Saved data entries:
......

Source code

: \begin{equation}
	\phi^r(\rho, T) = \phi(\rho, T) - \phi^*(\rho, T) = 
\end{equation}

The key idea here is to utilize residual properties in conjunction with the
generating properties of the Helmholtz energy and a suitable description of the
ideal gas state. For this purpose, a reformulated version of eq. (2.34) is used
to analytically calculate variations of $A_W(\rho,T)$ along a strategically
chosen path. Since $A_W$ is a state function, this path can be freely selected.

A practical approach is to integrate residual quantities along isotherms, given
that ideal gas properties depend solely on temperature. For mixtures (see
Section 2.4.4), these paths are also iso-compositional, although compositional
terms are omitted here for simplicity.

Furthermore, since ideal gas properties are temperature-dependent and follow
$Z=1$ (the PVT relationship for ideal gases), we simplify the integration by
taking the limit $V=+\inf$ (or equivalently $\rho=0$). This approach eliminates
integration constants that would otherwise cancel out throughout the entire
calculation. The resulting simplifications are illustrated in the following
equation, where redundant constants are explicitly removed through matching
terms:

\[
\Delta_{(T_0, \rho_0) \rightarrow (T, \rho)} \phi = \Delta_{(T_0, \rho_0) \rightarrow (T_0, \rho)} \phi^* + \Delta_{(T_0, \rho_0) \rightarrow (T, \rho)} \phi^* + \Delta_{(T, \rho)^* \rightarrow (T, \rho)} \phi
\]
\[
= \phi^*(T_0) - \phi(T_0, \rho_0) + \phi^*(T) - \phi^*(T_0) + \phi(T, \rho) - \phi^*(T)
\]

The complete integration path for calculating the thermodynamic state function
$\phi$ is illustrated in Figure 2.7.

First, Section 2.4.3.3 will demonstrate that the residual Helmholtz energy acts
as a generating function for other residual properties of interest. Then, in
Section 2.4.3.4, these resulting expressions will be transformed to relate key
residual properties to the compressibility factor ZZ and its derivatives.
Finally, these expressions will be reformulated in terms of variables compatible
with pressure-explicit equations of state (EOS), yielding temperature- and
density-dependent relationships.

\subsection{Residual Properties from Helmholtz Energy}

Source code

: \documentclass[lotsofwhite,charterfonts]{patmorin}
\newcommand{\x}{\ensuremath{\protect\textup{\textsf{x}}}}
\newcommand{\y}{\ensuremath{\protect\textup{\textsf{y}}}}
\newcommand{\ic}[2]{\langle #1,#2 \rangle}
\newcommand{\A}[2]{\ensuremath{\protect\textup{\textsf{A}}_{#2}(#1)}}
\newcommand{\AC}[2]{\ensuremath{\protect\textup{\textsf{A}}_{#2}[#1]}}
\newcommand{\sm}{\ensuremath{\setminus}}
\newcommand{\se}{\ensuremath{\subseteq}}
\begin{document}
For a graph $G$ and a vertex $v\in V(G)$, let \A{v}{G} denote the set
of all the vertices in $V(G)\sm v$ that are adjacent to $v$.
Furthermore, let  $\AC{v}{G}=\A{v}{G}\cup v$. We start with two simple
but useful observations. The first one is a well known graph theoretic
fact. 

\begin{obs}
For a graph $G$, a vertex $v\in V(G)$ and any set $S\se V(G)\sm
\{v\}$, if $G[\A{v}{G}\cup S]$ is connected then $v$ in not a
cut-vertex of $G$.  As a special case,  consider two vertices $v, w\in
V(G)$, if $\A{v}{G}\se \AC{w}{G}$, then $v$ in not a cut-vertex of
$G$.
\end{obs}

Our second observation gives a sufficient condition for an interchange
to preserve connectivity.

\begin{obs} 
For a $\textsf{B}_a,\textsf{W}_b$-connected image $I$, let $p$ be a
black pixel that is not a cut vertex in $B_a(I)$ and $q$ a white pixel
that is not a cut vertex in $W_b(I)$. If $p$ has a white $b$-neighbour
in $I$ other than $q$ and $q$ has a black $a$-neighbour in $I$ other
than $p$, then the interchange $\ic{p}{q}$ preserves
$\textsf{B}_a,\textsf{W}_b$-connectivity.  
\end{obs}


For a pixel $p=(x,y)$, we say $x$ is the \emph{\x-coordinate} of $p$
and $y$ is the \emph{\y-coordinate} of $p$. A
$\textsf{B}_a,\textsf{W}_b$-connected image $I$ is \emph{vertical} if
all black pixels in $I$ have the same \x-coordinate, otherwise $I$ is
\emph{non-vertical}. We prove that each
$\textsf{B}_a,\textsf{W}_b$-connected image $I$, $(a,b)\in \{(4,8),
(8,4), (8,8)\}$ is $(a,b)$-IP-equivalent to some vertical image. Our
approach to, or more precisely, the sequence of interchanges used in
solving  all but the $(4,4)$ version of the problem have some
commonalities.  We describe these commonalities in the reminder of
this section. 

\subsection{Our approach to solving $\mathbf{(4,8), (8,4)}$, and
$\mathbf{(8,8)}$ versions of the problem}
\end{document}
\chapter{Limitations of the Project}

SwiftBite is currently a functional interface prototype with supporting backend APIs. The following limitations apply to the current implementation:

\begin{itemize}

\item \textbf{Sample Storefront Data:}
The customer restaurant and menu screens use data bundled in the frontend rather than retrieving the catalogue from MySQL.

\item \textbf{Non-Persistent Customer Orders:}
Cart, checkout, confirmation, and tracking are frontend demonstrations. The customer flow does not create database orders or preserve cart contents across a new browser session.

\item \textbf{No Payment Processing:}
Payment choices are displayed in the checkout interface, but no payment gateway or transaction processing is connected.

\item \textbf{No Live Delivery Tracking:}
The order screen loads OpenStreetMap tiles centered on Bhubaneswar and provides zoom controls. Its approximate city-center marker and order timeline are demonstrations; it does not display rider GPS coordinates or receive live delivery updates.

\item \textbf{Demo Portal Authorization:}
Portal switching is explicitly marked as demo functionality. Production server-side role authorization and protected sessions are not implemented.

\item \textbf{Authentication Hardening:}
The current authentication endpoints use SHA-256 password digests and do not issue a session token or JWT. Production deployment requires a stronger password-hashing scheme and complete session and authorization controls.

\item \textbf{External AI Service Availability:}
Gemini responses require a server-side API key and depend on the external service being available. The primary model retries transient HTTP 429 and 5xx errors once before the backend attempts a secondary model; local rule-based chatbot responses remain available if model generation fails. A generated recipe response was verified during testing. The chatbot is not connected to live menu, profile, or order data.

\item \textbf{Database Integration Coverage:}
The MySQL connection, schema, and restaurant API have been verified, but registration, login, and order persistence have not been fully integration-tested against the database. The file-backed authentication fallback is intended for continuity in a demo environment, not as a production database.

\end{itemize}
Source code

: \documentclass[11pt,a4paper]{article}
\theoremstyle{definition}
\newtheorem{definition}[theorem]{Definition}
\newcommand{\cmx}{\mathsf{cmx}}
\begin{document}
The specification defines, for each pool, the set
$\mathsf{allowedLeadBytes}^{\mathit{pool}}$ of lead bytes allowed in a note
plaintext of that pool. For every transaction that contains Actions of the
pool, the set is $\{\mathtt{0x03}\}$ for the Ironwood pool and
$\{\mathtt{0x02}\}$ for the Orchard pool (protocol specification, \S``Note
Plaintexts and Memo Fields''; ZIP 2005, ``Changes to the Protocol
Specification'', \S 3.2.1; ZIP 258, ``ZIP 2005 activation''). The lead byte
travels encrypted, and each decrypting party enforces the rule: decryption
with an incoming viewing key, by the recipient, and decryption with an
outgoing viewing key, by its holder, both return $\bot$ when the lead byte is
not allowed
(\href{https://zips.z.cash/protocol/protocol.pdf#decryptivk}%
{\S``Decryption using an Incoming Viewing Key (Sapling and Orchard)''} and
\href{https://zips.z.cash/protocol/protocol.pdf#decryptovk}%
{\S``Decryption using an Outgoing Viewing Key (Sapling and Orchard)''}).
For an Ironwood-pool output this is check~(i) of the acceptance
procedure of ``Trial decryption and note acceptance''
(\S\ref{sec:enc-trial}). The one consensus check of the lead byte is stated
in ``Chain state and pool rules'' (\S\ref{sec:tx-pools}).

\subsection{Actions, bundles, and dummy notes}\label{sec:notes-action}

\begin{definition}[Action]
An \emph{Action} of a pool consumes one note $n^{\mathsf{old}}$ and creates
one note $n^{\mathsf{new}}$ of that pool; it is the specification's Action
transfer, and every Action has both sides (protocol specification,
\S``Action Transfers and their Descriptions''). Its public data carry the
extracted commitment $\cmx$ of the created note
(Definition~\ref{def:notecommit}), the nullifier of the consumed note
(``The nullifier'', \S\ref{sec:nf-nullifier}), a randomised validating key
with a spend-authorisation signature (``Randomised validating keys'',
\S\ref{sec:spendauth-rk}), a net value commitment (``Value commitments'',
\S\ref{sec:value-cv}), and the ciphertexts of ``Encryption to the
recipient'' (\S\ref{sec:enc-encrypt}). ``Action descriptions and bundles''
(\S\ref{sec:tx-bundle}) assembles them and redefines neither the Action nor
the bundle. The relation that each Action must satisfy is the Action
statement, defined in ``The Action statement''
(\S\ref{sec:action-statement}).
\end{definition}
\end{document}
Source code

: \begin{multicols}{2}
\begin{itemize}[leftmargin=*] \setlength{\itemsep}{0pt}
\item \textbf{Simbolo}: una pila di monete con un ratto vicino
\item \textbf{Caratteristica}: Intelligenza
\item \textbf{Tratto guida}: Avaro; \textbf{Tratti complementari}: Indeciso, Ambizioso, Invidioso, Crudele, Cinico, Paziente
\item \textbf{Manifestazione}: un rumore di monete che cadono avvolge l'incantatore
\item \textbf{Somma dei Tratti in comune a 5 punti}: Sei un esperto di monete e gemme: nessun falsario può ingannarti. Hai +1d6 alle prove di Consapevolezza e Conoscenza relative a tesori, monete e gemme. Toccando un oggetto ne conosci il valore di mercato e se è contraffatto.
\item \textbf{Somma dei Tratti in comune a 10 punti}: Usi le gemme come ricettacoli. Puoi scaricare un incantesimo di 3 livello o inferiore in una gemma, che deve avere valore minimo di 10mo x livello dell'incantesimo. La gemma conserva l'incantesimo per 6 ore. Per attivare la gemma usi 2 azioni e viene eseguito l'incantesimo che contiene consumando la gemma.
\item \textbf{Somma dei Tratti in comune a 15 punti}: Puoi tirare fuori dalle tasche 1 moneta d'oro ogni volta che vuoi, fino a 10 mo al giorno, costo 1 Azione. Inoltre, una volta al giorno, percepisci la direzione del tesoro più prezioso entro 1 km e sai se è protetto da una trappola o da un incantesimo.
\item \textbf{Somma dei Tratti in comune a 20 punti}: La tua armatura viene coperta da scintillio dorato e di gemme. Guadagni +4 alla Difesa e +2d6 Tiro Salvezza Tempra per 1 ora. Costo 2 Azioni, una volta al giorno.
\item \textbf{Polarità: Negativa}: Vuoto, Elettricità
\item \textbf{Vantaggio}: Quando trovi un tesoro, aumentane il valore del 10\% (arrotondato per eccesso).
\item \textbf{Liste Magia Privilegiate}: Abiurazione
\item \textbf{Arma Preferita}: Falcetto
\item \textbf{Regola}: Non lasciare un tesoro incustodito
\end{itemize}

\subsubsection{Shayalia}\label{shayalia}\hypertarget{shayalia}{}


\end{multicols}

......

-- Task to complete --
The lines from the first of the entries through the line holding "generating properties of" are to be restated word for word, and no others.

-- Response area --
Source code

: \begin{equation}
	\phi^r(\rho, T) = \phi(\rho, T) - \phi^*(\rho, T) = 
\end{equation}

The key idea here is to utilize residual properties in conjunction with the
generating properties of the Helmholtz energy and a suitable description of the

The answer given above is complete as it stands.